Your goal: Reproduce the following entries exactly, leaving nothing out.

Records drawn from a dataset:
————————

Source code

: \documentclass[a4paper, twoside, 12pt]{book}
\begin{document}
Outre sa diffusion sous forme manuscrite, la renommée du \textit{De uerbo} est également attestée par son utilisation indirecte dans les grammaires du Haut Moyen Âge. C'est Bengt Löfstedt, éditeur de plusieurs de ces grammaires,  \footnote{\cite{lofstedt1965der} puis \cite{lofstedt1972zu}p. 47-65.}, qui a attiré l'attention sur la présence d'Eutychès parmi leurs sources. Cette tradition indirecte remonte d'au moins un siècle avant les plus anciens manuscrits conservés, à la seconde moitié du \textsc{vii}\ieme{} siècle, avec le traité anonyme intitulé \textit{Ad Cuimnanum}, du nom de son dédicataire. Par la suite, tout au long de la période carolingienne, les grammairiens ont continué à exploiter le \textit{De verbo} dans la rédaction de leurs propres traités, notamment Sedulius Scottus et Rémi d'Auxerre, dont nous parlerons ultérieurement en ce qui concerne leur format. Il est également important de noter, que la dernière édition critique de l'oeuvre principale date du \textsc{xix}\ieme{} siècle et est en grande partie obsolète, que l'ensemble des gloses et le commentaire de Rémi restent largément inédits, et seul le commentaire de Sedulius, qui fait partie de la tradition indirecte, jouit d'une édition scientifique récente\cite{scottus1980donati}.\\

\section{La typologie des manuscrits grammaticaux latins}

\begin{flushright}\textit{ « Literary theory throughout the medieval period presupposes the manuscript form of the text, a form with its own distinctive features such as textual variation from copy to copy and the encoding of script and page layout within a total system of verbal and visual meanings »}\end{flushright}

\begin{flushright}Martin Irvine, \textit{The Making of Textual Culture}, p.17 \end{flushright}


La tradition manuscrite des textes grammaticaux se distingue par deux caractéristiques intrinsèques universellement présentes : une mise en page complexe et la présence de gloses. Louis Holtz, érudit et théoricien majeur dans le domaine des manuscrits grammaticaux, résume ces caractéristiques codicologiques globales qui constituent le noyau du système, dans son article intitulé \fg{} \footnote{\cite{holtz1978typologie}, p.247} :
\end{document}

————————

Response to this task:
Source code

: \documentclass[a4paper, twoside, 12pt]{book}
\begin{document}
Outre sa diffusion sous forme manuscrite, la renommée du \textit{De uerbo} est également attestée par son utilisation indirecte dans les grammaires du Haut Moyen Âge. C'est Bengt Löfstedt, éditeur de plusieurs de ces grammaires,  \footnote{\cite{lofstedt1965der} puis \cite{lofstedt1972zu}p. 47-65.}, qui a attiré l'attention sur la présence d'Eutychès parmi leurs sources. Cette tradition indirecte remonte d'au moins un siècle avant les plus anciens manuscrits conservés, à la seconde moitié du \textsc{vii}\ieme{} siècle, avec le traité anonyme intitulé \textit{Ad Cuimnanum}, du nom de son dédicataire. Par la suite, tout au long de la période carolingienne, les grammairiens ont continué à exploiter le \textit{De verbo} dans la rédaction de leurs propres traités, notamment Sedulius Scottus et Rémi d'Auxerre, dont nous parlerons ultérieurement en ce qui concerne leur format. Il est également important de noter, que la dernière édition critique de l'oeuvre principale date du \textsc{xix}\ieme{} siècle et est en grande partie obsolète, que l'ensemble des gloses et le commentaire de Rémi restent largément inédits, et seul le commentaire de Sedulius, qui fait partie de la tradition indirecte, jouit d'une édition scientifique récente\cite{scottus1980donati}.\\

\section{La typologie des manuscrits grammaticaux latins}

\begin{flushright}\textit{ « Literary theory throughout the medieval period presupposes the manuscript form of the text, a form with its own distinctive features such as textual variation from copy to copy and the encoding of script and page layout within a total system of verbal and visual meanings »}\end{flushright}

\begin{flushright}Martin Irvine, \textit{The Making of Textual Culture}, p.17 \end{flushright}


La tradition manuscrite des textes grammaticaux se distingue par deux caractéristiques intrinsèques universellement présentes : une mise en page complexe et la présence de gloses. Louis Holtz, érudit et théoricien majeur dans le domaine des manuscrits grammaticaux, résume ces caractéristiques codicologiques globales qui constituent le noyau du système, dans son article intitulé \fg{} \footnote{\cite{holtz1978typologie}, p.247} :
\end{document}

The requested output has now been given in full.